The task. Write out exactly the lines below that run from the one containing "for mapping* lecture." through the one containing "the PDF format.", both included, with no other lines.

___ Study material ___

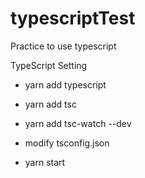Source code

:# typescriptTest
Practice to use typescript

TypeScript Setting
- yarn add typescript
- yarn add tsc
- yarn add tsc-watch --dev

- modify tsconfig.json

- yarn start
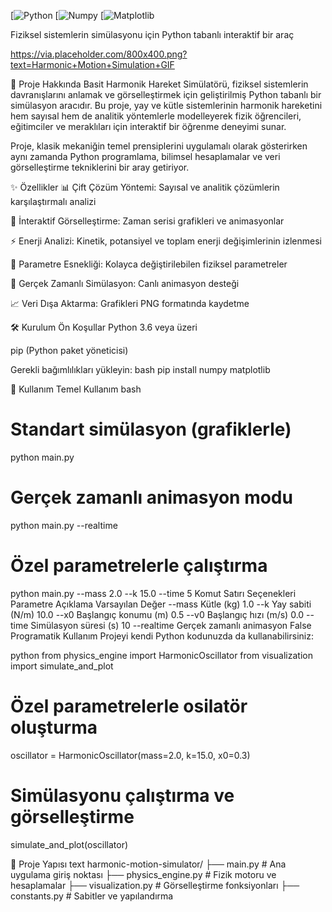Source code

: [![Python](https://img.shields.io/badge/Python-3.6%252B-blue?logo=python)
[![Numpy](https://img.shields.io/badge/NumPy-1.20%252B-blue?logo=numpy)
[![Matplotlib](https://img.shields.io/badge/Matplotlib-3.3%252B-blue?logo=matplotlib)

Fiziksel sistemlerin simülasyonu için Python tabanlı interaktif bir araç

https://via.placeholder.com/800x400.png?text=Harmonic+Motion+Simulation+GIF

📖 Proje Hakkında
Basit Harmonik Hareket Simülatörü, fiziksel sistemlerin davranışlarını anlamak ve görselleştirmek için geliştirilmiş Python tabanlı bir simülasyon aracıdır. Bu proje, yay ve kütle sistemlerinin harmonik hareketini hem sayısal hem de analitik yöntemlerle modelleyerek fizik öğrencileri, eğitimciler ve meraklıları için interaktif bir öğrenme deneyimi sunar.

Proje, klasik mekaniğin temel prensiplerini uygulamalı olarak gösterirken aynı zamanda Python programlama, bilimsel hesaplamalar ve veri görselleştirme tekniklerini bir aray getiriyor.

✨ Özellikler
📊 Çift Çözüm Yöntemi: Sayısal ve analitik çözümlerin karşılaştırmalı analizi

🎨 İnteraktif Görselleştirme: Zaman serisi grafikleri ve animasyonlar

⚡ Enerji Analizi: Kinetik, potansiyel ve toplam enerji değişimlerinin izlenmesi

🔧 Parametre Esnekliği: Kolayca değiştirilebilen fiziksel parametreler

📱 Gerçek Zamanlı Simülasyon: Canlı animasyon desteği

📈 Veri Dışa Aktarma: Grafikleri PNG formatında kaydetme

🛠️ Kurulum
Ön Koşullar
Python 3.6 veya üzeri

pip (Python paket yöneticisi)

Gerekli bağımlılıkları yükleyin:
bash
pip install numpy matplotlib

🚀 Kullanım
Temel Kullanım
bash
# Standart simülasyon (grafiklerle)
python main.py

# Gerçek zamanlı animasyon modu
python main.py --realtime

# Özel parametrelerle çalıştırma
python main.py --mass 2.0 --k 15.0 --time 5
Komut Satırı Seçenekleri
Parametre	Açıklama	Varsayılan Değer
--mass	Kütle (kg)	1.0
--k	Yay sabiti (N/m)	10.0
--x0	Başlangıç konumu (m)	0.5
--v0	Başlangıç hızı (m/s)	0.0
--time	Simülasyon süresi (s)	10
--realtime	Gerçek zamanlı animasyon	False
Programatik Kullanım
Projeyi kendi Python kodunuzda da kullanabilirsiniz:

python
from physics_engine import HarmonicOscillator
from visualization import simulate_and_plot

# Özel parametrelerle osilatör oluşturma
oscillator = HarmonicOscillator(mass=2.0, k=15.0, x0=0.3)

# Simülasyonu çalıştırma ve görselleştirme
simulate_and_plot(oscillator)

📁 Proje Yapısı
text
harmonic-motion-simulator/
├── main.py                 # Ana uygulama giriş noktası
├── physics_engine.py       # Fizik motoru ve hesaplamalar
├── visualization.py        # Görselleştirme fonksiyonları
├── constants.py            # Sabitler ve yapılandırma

___
___ Study material ___

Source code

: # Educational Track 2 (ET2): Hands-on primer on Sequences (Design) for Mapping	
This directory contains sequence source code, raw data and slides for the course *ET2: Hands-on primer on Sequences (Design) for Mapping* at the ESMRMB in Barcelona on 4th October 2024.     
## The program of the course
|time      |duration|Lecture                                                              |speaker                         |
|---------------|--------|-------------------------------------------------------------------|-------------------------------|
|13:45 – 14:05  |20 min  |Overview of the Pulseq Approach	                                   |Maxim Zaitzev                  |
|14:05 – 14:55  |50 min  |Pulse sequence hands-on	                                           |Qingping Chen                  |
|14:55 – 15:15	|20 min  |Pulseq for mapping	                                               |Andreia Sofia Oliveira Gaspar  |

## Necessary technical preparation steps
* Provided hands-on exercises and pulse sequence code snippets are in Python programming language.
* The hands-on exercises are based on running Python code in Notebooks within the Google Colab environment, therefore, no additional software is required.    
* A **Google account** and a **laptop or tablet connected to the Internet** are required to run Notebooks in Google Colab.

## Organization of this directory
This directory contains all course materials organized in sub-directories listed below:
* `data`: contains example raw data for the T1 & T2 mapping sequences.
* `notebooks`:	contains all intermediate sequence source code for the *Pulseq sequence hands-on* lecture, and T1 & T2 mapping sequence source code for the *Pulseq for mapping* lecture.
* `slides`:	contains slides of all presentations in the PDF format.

___

Answer area.
* `notebooks`:	contains all intermediate sequence source code for the *Pulseq sequence hands-on* lecture, and T1 & T2 mapping sequence source code for the *Pulseq for mapping* lecture.
* `slides`:	contains slides of all presentations in the PDF format.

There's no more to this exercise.